▸ Aim of the exercise
Every record must come back exactly as given.

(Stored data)
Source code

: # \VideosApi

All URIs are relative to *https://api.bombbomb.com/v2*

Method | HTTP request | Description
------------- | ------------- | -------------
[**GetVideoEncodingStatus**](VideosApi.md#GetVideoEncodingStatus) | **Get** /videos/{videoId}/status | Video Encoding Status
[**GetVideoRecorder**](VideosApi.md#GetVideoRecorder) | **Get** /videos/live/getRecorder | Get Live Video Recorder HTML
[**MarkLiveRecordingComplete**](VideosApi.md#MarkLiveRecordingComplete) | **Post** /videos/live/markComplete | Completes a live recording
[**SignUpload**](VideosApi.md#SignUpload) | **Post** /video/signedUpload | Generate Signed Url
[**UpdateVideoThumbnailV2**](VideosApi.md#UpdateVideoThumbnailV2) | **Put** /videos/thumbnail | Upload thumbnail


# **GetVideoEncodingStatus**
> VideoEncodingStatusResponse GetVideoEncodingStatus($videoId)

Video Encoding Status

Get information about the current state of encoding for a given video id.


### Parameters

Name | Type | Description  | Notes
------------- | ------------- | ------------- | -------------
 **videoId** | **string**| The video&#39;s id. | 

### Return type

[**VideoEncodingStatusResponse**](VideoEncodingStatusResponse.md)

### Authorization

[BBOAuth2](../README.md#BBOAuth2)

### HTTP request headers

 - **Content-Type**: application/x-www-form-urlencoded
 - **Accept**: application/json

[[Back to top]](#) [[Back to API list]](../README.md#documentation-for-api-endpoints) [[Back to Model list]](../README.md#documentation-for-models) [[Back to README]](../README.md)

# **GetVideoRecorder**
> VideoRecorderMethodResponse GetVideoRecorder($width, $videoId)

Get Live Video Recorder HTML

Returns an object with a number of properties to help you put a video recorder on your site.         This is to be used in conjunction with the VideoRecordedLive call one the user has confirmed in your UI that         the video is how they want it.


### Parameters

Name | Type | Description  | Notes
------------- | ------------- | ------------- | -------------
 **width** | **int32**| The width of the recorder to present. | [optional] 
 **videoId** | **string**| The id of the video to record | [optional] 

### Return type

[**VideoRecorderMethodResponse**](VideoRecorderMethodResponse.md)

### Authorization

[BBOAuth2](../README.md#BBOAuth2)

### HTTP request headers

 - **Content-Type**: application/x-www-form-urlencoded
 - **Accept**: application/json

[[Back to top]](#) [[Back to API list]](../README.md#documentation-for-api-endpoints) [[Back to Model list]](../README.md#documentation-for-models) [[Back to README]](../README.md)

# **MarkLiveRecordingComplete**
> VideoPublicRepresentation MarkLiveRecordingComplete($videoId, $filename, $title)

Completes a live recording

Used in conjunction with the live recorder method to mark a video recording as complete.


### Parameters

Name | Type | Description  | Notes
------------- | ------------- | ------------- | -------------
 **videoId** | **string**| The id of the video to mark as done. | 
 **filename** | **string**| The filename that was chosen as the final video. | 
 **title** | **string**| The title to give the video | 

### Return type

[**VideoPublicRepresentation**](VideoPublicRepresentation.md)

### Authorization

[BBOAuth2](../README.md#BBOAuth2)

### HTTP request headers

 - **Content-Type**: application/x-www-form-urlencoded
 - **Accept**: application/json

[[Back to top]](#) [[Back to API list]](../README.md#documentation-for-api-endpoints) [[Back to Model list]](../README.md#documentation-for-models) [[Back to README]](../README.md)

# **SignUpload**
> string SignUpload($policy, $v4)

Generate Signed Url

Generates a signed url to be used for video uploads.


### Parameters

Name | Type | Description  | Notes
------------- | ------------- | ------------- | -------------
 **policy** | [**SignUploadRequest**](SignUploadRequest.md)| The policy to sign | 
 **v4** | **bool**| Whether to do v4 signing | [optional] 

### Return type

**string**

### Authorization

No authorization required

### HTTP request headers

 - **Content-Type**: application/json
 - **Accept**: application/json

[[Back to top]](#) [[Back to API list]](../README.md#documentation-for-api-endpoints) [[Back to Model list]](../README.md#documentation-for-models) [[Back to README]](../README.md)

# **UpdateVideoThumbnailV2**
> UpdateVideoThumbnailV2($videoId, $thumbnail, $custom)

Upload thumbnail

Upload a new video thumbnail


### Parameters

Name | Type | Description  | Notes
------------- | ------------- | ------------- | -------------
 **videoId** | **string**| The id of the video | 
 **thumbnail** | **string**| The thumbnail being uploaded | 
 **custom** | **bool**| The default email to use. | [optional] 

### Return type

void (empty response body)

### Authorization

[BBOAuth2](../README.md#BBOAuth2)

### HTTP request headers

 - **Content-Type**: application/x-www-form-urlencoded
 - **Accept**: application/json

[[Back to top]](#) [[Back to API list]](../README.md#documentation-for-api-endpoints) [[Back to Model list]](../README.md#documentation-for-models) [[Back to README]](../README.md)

▸ Solution
Source code

: # \VideosApi

All URIs are relative to *https://api.bombbomb.com/v2*

Method | HTTP request | Description
------------- | ------------- | -------------
[**GetVideoEncodingStatus**](VideosApi.md#GetVideoEncodingStatus) | **Get** /videos/{videoId}/status | Video Encoding Status
[**GetVideoRecorder**](VideosApi.md#GetVideoRecorder) | **Get** /videos/live/getRecorder | Get Live Video Recorder HTML
[**MarkLiveRecordingComplete**](VideosApi.md#MarkLiveRecordingComplete) | **Post** /videos/live/markComplete | Completes a live recording
[**SignUpload**](VideosApi.md#SignUpload) | **Post** /video/signedUpload | Generate Signed Url
[**UpdateVideoThumbnailV2**](VideosApi.md#UpdateVideoThumbnailV2) | **Put** /videos/thumbnail | Upload thumbnail


# **GetVideoEncodingStatus**
> VideoEncodingStatusResponse GetVideoEncodingStatus($videoId)

Video Encoding Status

Get information about the current state of encoding for a given video id.


### Parameters

Name | Type | Description  | Notes
------------- | ------------- | ------------- | -------------
 **videoId** | **string**| The video&#39;s id. | 

### Return type

[**VideoEncodingStatusResponse**](VideoEncodingStatusResponse.md)

### Authorization

[BBOAuth2](../README.md#BBOAuth2)

### HTTP request headers

 - **Content-Type**: application/x-www-form-urlencoded
 - **Accept**: application/json

[[Back to top]](#) [[Back to API list]](../README.md#documentation-for-api-endpoints) [[Back to Model list]](../README.md#documentation-for-models) [[Back to README]](../README.md)

# **GetVideoRecorder**
> VideoRecorderMethodResponse GetVideoRecorder($width, $videoId)

Get Live Video Recorder HTML

Returns an object with a number of properties to help you put a video recorder on your site.         This is to be used in conjunction with the VideoRecordedLive call one the user has confirmed in your UI that         the video is how they want it.


### Parameters

Name | Type | Description  | Notes
------------- | ------------- | ------------- | -------------
 **width** | **int32**| The width of the recorder to present. | [optional] 
 **videoId** | **string**| The id of the video to record | [optional] 

### Return type

[**VideoRecorderMethodResponse**](VideoRecorderMethodResponse.md)

### Authorization

[BBOAuth2](../README.md#BBOAuth2)

### HTTP request headers

 - **Content-Type**: application/x-www-form-urlencoded
 - **Accept**: application/json

[[Back to top]](#) [[Back to API list]](../README.md#documentation-for-api-endpoints) [[Back to Model list]](../README.md#documentation-for-models) [[Back to README]](../README.md)

# **MarkLiveRecordingComplete**
> VideoPublicRepresentation MarkLiveRecordingComplete($videoId, $filename, $title)

Completes a live recording

Used in conjunction with the live recorder method to mark a video recording as complete.


### Parameters

Name | Type | Description  | Notes
------------- | ------------- | ------------- | -------------
 **videoId** | **string**| The id of the video to mark as done. | 
 **filename** | **string**| The filename that was chosen as the final video. | 
 **title** | **string**| The title to give the video | 

### Return type

[**VideoPublicRepresentation**](VideoPublicRepresentation.md)

### Authorization

[BBOAuth2](../README.md#BBOAuth2)

### HTTP request headers

 - **Content-Type**: application/x-www-form-urlencoded
 - **Accept**: application/json

[[Back to top]](#) [[Back to API list]](../README.md#documentation-for-api-endpoints) [[Back to Model list]](../README.md#documentation-for-models) [[Back to README]](../README.md)

# **SignUpload**
> string SignUpload($policy, $v4)

Generate Signed Url

Generates a signed url to be used for video uploads.


### Parameters

Name | Type | Description  | Notes
------------- | ------------- | ------------- | -------------
 **policy** | [**SignUploadRequest**](SignUploadRequest.md)| The policy to sign | 
 **v4** | **bool**| Whether to do v4 signing | [optional] 

### Return type

**string**

### Authorization

No authorization required

### HTTP request headers

 - **Content-Type**: application/json
 - **Accept**: application/json

[[Back to top]](#) [[Back to API list]](../README.md#documentation-for-api-endpoints) [[Back to Model list]](../README.md#documentation-for-models) [[Back to README]](../README.md)

# **UpdateVideoThumbnailV2**
> UpdateVideoThumbnailV2($videoId, $thumbnail, $custom)

Upload thumbnail

Upload a new video thumbnail


### Parameters

Name | Type | Description  | Notes
------------- | ------------- | ------------- | -------------
 **videoId** | **string**| The id of the video | 
 **thumbnail** | **string**| The thumbnail being uploaded | 
 **custom** | **bool**| The default email to use. | [optional] 

### Return type

void (empty response body)

### Authorization

[BBOAuth2](../README.md#BBOAuth2)

### HTTP request headers

 - **Content-Type**: application/x-www-form-urlencoded
 - **Accept**: application/json

[[Back to top]](#) [[Back to API list]](../README.md#documentation-for-api-endpoints) [[Back to Model list]](../README.md#documentation-for-models) [[Back to README]](../README.md)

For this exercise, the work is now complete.